BEGIN Material shown

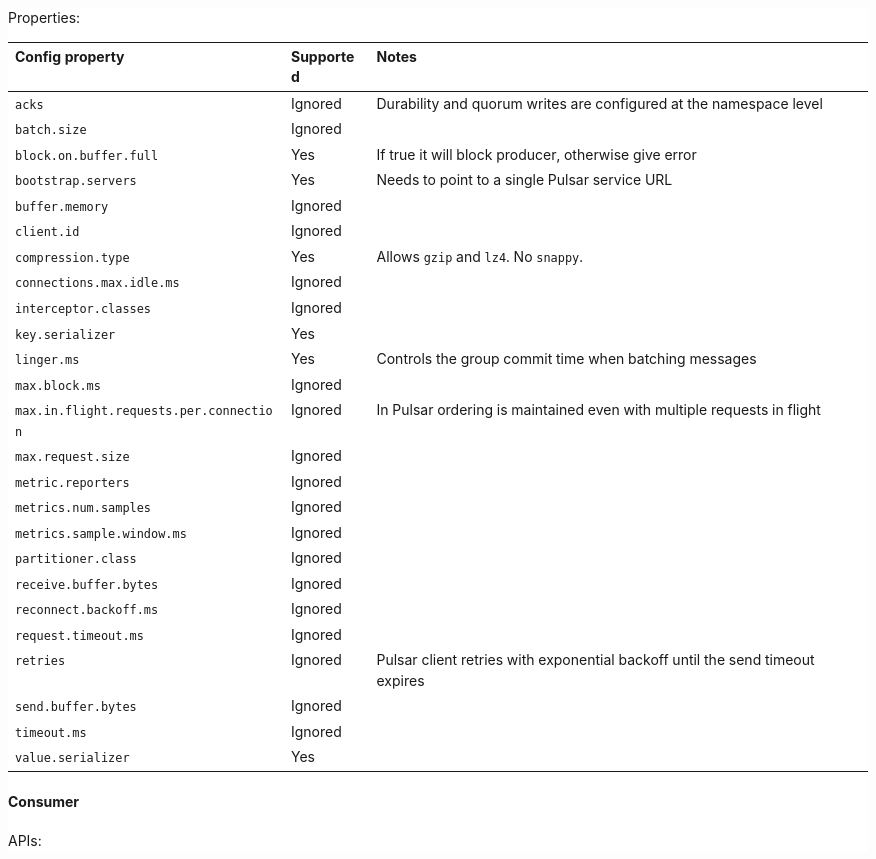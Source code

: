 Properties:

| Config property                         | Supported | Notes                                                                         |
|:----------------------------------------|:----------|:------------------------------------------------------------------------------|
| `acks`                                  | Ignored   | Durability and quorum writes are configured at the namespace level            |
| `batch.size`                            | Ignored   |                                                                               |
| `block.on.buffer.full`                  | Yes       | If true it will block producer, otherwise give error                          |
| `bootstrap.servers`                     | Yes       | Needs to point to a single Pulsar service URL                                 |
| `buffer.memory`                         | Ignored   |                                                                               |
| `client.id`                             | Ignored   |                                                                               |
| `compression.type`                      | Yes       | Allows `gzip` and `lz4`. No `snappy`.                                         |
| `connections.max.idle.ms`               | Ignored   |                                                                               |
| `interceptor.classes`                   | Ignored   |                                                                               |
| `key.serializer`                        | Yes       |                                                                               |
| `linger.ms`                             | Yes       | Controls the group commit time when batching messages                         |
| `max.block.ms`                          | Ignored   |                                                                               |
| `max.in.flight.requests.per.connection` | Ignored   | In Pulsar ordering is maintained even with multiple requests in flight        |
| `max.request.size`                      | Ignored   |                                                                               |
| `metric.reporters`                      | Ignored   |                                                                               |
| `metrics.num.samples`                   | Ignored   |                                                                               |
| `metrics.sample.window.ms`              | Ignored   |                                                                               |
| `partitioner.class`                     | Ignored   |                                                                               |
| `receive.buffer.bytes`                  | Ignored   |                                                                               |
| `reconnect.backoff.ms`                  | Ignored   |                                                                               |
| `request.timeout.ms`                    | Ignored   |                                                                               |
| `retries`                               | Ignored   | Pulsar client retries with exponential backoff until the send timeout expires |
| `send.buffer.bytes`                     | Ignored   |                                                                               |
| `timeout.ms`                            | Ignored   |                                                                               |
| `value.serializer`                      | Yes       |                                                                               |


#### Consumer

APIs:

END Material shown

▸ Task statement: Figure out how many lines of the listing above include "send"; the answer is that number alone.

▸ Task output: 2